Scan the entries below for the word "radius". Copy each line that has it.

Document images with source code
......
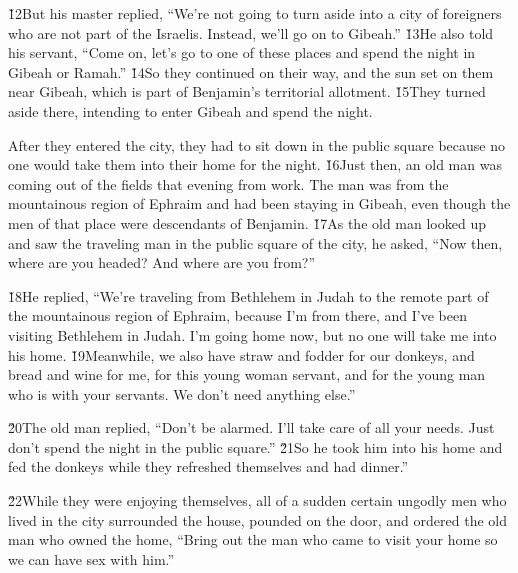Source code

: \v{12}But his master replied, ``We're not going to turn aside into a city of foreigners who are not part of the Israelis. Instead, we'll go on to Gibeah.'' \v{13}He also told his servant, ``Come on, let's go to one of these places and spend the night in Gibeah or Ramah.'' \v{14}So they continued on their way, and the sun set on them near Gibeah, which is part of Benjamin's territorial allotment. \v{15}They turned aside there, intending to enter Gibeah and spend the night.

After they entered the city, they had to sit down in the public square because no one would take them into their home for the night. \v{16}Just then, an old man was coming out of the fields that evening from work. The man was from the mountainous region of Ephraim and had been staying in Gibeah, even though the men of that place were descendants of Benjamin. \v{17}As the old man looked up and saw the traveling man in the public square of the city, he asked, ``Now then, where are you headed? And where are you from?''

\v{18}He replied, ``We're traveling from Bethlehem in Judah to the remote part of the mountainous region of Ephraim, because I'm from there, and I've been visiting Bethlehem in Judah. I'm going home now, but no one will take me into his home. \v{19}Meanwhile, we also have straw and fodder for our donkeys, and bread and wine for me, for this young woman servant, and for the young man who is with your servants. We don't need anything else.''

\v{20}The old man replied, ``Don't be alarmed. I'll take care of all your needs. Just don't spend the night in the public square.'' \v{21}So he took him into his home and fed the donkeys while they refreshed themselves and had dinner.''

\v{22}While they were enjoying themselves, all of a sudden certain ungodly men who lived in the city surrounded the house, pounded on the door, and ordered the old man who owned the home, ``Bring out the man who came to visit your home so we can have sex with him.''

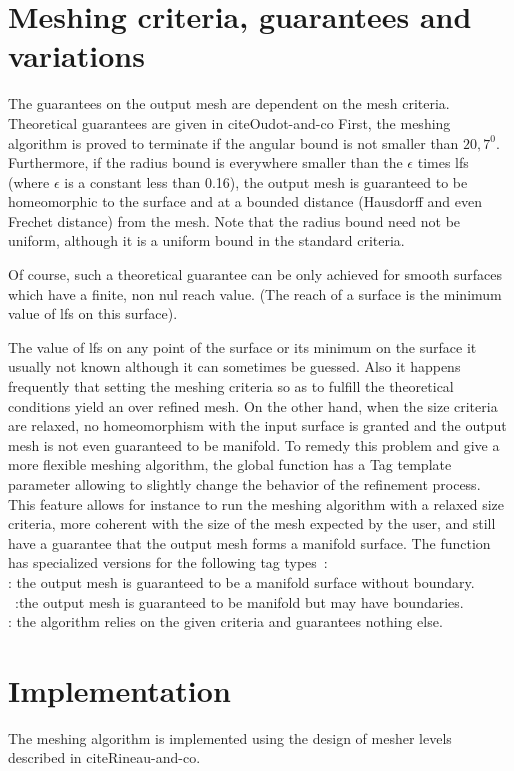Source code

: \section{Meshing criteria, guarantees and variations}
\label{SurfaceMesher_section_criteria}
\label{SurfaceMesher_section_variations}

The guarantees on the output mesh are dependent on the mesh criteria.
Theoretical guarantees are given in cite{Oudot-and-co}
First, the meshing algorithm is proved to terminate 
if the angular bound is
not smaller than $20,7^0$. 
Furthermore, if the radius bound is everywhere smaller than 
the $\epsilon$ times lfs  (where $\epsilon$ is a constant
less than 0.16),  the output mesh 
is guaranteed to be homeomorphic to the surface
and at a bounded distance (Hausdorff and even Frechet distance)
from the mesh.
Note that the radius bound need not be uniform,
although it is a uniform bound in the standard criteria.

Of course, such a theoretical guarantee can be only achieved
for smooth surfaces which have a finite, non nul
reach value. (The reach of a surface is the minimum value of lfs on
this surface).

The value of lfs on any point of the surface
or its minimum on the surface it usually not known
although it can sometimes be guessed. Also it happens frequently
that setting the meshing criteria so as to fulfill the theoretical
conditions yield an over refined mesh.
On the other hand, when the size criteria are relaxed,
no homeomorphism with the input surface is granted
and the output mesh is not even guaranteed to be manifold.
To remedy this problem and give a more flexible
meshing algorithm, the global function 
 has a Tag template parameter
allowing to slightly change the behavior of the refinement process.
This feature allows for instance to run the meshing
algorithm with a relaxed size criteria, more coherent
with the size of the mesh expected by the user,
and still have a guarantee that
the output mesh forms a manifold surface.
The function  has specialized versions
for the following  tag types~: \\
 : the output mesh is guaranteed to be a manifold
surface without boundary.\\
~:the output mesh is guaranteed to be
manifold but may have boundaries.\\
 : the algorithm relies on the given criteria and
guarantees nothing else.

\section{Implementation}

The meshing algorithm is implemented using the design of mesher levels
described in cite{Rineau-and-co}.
......
* **FINAL ANSWER**:
Furthermore, if the radius bound is everywhere smaller than 
Note that the radius bound need not be uniform,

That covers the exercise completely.